**Exercise prompt:** Check every line of the data for the string "Agregar" and copy the ones that have it.

++++ Dataset ++++

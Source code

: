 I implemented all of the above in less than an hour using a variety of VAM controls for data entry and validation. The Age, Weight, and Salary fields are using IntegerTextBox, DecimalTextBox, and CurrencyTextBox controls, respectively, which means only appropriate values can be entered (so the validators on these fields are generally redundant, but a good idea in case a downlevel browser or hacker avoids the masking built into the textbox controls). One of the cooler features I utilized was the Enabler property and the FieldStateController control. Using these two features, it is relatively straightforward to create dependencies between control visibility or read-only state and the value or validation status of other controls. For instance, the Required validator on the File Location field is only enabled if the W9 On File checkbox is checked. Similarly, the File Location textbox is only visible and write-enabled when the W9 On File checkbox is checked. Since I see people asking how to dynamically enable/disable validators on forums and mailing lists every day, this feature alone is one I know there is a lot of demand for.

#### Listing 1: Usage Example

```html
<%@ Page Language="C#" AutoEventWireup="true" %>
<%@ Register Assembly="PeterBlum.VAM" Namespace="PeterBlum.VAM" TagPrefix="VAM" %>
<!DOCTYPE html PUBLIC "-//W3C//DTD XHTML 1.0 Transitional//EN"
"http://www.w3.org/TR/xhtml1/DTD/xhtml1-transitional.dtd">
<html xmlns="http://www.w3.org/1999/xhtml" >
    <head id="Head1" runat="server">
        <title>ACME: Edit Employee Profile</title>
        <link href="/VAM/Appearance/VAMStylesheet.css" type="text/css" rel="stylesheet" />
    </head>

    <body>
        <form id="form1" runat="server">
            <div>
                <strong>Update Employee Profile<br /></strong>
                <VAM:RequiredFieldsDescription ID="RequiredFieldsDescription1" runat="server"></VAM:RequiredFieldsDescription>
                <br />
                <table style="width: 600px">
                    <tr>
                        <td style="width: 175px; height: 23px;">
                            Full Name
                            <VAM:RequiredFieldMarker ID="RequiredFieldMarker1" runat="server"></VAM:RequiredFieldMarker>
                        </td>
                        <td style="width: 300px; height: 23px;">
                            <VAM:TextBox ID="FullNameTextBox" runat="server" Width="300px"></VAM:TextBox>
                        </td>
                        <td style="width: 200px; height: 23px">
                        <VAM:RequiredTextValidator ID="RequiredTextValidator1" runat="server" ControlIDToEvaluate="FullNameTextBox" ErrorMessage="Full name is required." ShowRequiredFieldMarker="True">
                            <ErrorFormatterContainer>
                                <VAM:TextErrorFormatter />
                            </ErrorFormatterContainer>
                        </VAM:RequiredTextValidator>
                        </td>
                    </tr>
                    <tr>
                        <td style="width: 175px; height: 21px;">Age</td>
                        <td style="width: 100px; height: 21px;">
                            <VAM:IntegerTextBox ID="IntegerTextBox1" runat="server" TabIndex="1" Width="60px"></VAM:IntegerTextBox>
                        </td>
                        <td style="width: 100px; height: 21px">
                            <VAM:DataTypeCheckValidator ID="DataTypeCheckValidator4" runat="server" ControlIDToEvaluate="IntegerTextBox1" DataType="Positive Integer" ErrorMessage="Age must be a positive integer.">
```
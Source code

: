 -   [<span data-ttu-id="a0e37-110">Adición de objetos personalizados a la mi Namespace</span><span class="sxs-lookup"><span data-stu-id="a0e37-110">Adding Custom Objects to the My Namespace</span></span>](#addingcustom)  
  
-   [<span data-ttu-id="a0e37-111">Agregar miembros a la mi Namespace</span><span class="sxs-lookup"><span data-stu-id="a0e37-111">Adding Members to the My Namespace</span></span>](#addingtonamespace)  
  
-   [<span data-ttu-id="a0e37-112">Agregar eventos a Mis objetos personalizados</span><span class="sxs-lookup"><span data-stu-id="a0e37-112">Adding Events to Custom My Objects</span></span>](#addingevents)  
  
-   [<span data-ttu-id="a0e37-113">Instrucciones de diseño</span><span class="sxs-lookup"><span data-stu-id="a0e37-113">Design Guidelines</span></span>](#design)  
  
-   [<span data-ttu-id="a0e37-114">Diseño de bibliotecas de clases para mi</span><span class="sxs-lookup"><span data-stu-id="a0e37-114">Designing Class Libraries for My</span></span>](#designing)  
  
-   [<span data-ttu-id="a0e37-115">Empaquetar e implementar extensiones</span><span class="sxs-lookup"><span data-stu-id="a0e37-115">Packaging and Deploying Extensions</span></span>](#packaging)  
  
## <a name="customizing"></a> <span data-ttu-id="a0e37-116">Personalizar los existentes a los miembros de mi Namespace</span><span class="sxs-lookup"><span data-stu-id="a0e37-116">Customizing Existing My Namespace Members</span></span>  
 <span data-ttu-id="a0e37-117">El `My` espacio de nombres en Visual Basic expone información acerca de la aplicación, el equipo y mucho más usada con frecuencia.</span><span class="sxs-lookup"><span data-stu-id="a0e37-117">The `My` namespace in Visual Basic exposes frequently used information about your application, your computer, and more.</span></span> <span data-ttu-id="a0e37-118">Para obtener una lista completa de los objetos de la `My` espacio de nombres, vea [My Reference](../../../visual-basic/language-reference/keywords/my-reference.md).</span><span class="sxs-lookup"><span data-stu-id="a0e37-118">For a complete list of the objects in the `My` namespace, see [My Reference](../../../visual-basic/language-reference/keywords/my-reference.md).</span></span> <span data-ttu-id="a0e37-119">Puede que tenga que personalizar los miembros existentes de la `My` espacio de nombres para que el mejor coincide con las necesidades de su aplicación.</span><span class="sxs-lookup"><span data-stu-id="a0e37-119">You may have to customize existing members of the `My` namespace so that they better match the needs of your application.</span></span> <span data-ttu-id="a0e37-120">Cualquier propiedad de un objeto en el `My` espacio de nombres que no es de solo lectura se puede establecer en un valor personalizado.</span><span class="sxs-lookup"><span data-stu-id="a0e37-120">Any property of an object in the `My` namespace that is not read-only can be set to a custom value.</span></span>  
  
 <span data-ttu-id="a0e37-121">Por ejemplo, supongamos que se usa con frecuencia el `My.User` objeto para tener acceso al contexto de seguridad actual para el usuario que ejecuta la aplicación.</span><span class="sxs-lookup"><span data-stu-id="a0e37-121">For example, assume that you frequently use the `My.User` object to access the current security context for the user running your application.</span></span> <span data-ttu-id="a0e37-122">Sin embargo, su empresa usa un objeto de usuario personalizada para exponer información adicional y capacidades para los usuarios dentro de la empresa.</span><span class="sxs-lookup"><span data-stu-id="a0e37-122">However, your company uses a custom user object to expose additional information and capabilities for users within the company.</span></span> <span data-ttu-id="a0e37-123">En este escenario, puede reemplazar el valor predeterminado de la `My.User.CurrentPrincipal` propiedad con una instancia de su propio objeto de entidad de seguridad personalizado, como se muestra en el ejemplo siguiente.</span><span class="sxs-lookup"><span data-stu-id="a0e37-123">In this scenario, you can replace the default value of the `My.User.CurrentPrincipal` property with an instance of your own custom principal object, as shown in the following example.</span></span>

++++
++++ Dataset ++++

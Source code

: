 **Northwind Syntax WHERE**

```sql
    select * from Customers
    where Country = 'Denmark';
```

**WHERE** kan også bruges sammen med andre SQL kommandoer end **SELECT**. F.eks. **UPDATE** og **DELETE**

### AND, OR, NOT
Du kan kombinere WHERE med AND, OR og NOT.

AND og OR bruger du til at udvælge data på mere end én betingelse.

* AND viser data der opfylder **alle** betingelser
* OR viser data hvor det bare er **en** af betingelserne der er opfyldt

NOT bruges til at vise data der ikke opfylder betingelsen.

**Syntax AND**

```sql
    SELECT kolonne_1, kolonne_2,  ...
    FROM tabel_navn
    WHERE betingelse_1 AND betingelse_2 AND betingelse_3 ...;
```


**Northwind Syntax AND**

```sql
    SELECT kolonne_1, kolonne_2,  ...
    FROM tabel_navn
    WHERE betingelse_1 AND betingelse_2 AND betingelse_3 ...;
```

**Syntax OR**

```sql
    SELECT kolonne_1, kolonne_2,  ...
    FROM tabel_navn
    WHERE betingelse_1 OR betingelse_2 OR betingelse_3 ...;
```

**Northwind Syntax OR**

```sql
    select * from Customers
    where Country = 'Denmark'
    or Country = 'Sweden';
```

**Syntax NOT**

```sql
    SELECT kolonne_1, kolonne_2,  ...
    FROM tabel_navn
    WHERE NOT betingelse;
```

++++
++++ Dataset ++++

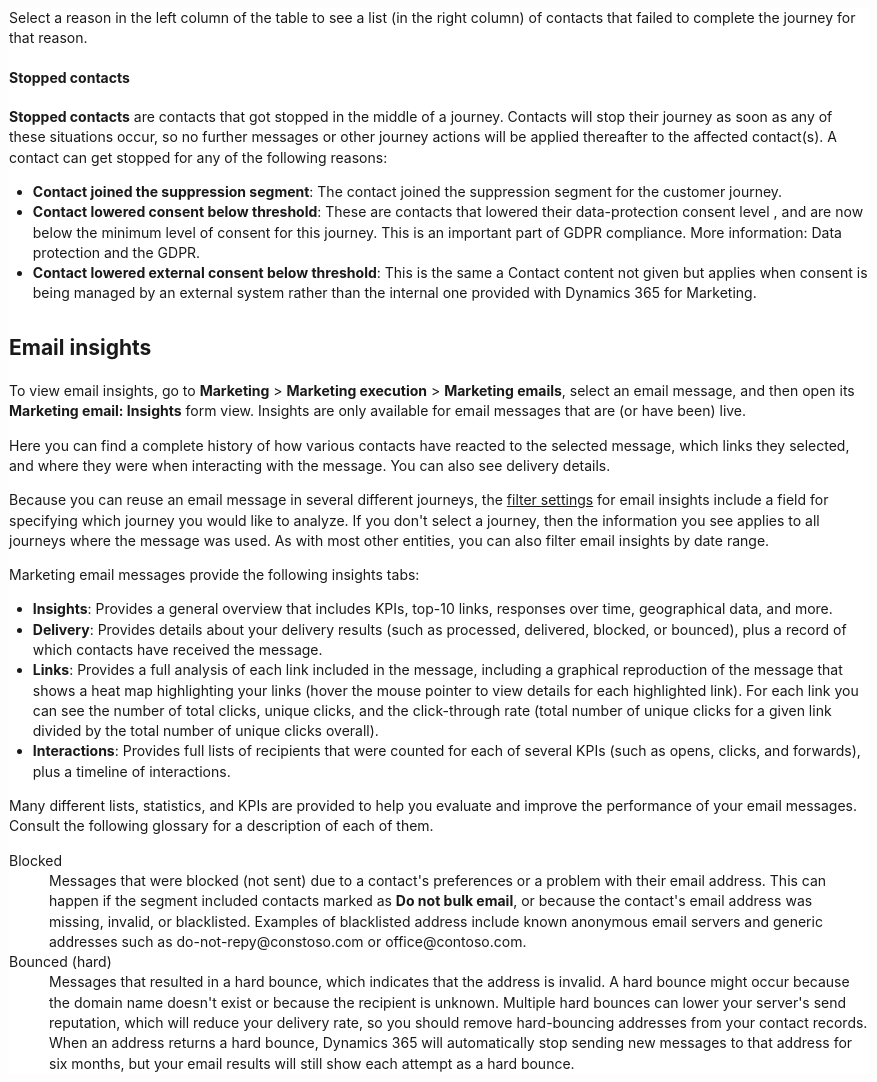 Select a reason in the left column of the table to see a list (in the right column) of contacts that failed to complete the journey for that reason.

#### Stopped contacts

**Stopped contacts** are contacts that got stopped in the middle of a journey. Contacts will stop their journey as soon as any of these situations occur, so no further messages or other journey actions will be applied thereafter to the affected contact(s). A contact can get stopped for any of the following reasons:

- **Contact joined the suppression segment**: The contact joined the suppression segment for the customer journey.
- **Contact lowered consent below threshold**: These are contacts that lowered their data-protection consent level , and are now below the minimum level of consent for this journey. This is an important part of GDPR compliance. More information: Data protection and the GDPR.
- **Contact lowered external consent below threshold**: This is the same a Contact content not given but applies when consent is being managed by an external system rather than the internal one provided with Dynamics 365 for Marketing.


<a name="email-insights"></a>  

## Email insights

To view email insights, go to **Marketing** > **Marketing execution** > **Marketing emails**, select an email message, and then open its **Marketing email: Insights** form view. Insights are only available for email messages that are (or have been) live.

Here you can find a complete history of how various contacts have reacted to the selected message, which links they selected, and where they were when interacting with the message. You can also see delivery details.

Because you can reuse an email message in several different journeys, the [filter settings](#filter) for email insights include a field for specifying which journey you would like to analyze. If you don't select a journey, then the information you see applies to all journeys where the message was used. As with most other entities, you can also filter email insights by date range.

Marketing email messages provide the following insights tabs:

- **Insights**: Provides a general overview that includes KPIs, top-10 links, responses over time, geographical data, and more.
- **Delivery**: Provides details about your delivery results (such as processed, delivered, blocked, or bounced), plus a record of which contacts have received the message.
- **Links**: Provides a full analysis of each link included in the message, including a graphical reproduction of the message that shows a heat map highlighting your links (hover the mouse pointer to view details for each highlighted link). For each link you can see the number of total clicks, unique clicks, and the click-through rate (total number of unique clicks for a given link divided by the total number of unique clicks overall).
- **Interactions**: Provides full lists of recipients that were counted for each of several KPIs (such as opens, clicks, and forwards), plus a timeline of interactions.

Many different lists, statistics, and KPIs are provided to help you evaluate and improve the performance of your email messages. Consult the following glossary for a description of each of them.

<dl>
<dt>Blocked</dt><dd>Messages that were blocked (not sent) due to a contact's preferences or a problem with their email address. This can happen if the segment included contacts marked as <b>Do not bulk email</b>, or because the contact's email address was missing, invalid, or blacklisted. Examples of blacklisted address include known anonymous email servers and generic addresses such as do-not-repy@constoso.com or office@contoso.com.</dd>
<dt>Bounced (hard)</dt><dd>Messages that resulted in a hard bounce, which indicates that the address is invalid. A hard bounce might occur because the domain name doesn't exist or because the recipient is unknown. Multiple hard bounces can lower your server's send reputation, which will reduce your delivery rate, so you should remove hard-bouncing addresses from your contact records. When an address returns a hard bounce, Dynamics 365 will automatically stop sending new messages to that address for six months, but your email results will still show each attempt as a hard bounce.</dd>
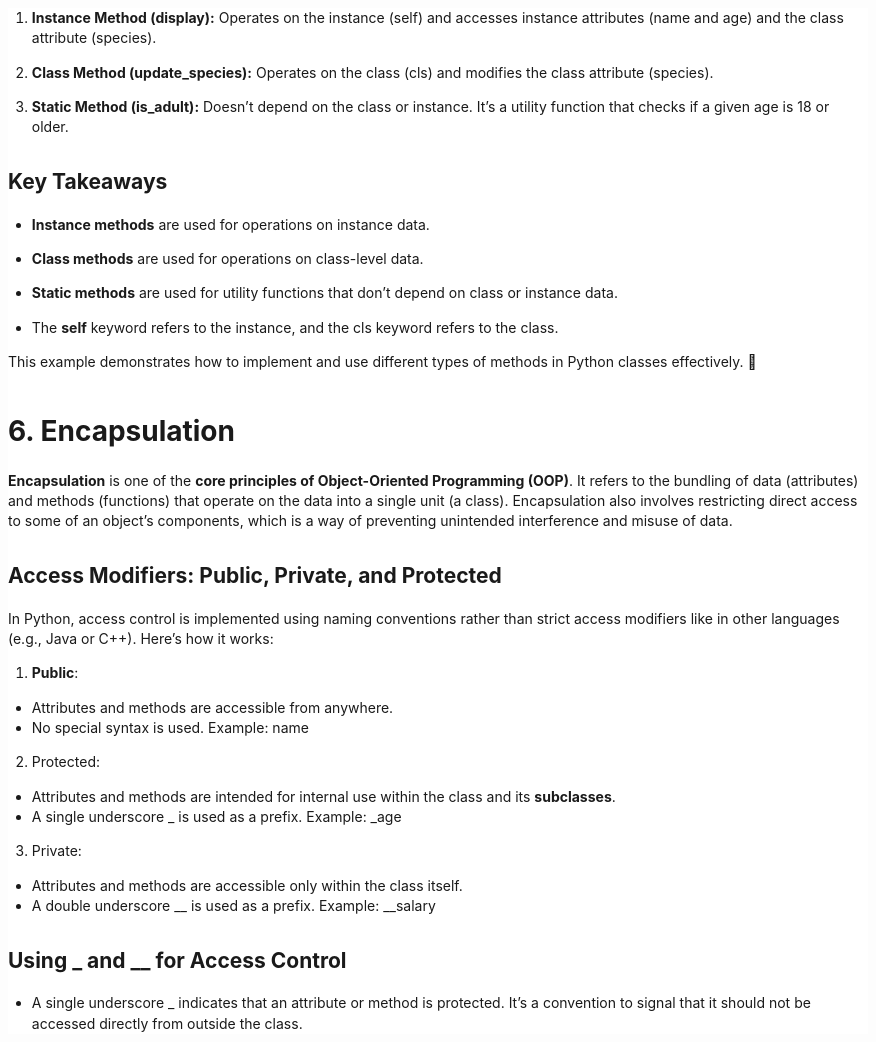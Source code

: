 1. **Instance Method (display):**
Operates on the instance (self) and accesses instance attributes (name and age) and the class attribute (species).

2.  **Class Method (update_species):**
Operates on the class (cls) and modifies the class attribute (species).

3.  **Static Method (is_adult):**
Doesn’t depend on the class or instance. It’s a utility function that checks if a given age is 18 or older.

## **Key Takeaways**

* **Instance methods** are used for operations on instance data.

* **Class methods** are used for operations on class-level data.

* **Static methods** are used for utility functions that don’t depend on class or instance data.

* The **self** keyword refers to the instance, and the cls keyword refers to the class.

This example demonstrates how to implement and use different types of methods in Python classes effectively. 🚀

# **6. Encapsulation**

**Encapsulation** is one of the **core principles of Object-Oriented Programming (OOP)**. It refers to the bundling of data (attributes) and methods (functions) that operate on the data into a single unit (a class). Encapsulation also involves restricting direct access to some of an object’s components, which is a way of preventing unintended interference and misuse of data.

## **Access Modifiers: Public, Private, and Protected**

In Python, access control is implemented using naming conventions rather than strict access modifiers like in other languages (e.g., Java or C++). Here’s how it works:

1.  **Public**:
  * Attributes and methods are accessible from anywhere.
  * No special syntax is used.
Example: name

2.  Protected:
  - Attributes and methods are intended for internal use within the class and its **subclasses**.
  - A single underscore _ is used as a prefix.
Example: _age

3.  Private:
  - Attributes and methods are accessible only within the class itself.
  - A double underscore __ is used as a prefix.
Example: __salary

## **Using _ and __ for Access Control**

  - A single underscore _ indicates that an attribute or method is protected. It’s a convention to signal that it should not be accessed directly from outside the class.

++++

**Reply to the exercise:**
-   [<span data-ttu-id="a0e37-111">Agregar miembros a la mi Namespace</span><span class="sxs-lookup"><span data-stu-id="a0e37-111">Adding Members to the My Namespace</span></span>](#addingtonamespace)  
-   [<span data-ttu-id="a0e37-112">Agregar eventos a Mis objetos personalizados</span><span class="sxs-lookup"><span data-stu-id="a0e37-112">Adding Events to Custom My Objects</span></span>](#addingevents)  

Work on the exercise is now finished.